Araújo destaca que a pesquisa é observacional, portanto, não foi desenhada para explicar os resultados. Mas existem hipóteses. "As pessoas com menor potência têm maior tendência a cair e, especialmente a partir dos 60 anos, a queda pode ter efeitos extremamente graves", diz. "A pessoa pode até morrer em decorrência das complicações do acidente."
"(Sem potência muscular) a pessoa não consegue levantar da cadeira, não consegue sair bem de um carro. Se tem um degrau à frente, ela tem dificuldade para subir ou descer", acrescenta sobre os riscos de quedas.
Como os dados foram analisados?
A potência muscular dos participantes foi avaliada por meio de um teste de remada superior, no qual os indivíduos levantavam cargas progressivas usando um dispositivo digital que calculava a potência média (watts/kg).
Já a força muscular foi medida com um dinamômetro de preensão manual, registrando a melhor de quatro tentativas. Ambos os resultados foram ajustados pelo peso corporal, gerando as medidas relativas (rPOW para potência e rSTR para força).
Os participantes foram divididos em quatro grupos conforme o desempenho, estratificados por sexo. Ao longo dos quase 11 anos de acompanhamento, 484 participantes morreram. Eles tiveram seu estado vital verificado por registros oficiais. Mortes por covid-19 e causas externas foram excluídas.
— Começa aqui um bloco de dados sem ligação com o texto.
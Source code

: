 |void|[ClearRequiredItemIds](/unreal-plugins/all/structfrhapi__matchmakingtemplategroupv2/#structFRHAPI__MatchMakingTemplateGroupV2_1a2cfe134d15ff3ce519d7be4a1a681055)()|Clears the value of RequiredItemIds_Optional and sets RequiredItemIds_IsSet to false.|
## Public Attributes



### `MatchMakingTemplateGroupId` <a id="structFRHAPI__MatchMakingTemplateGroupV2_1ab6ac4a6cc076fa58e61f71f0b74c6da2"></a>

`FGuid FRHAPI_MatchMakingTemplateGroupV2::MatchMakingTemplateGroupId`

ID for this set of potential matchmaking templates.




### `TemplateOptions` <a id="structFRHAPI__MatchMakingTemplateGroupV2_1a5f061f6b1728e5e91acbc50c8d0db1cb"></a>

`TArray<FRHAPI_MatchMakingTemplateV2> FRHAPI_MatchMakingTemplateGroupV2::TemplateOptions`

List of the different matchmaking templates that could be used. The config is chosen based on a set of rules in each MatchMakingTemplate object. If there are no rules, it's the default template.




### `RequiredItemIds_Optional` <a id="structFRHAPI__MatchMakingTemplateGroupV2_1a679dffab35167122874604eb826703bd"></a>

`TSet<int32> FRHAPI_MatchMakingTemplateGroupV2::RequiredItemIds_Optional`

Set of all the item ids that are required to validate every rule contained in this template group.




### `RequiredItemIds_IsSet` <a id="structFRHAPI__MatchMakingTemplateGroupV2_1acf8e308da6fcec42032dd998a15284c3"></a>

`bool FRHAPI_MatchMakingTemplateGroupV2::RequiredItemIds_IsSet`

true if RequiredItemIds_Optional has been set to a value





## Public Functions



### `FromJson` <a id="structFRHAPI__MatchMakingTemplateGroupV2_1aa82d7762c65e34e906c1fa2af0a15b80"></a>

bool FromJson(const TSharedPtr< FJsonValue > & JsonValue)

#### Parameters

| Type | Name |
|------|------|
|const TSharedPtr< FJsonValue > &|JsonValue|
Como treinar para melhorar a potência
É comum que a potência diminua com o envelhecimento, mas essa "não é uma sentença transitada em julgado e cabe recurso", brinca Araújo.
Pessoas que praticam musculação com enfoque em potência muscular, como no "velocity-based training", podem manter e até melhorar a potência muscular.
Um exemplo seria, em um treino de força, realizar duas ou três séries de seis a oito repetições o mais rápido possível na fase de contração do músculo, com apenas 15 a 30 segundos de descanso entre as séries.
"O treino de potência muscular é muito parecido com o treino de musculação normal, mas nele você faz a parte concêntrica do movimento, quando você levanta o peso, de forma mais rápida", detalha Artioli.
"Se você quer treinar força máxima, vai colocar mais peso e o movimento, consequentemente, vai ficar mais lento. Mas, se você quiser treinar potência muscular, vai colocar menos peso e fazer o levantamento de forma mais rápida", finaliza.